#### The problem:
Wherever the word "marat" appears in a line of the records, copy that line.

#### Data to process:

+ + + +

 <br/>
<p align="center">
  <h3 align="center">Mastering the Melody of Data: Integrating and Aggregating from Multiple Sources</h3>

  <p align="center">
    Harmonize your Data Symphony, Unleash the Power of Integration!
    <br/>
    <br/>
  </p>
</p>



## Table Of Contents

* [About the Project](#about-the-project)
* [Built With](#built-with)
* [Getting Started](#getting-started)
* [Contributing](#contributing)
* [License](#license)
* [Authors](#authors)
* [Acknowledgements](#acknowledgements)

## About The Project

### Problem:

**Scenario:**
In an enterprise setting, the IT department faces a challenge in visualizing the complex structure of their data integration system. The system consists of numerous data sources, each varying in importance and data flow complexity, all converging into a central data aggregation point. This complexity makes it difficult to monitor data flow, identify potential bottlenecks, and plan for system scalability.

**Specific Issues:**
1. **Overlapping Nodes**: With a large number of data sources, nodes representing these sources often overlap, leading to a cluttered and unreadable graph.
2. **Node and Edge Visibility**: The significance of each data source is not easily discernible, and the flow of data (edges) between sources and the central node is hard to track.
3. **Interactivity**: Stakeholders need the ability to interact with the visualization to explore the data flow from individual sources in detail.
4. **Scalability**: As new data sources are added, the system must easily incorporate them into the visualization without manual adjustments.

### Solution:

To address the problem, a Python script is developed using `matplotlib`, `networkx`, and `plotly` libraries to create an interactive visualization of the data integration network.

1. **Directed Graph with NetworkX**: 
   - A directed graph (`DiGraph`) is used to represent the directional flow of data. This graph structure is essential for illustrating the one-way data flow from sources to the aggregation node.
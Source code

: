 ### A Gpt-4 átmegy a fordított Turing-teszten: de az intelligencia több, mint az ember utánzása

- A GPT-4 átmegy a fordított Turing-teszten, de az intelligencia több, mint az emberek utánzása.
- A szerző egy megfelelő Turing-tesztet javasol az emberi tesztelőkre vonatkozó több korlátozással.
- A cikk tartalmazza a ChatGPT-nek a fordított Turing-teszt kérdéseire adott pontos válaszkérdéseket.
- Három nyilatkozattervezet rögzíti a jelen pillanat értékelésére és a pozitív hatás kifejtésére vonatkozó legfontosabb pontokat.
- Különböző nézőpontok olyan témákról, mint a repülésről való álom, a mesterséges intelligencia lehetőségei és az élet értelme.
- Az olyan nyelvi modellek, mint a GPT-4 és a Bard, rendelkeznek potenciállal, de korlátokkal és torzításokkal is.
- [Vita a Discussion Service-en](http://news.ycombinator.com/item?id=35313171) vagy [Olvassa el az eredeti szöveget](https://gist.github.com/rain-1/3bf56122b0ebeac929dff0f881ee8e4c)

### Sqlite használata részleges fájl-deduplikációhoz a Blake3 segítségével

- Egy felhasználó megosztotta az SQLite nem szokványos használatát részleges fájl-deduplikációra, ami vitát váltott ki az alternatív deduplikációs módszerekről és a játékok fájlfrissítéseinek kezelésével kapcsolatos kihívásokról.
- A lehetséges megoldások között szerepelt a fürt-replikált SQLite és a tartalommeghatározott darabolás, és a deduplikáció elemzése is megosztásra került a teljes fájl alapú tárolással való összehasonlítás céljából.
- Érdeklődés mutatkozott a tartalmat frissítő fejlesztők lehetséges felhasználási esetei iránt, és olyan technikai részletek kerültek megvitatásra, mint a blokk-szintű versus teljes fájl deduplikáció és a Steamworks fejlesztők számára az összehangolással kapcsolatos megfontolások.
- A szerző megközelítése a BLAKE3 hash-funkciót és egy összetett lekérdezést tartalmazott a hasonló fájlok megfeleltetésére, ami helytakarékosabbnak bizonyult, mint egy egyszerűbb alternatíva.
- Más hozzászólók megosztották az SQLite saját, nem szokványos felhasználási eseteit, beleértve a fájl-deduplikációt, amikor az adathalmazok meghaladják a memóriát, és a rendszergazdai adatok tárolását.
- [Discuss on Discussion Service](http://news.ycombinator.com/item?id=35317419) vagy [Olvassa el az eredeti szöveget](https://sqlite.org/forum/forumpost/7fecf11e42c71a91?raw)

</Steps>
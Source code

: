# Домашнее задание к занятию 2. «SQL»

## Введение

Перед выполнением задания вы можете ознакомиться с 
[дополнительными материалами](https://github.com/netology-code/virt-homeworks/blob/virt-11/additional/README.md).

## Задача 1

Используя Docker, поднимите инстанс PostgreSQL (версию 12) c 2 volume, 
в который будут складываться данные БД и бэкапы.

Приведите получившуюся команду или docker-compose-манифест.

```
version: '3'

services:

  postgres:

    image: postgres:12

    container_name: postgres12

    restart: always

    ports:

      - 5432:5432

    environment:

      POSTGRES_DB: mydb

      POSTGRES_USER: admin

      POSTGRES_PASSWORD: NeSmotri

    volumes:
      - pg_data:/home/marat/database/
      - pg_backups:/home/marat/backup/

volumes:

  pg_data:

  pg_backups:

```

+ + + +

#### Finished task:
      - pg_data:/home/marat/database/
      - pg_backups:/home/marat/backup/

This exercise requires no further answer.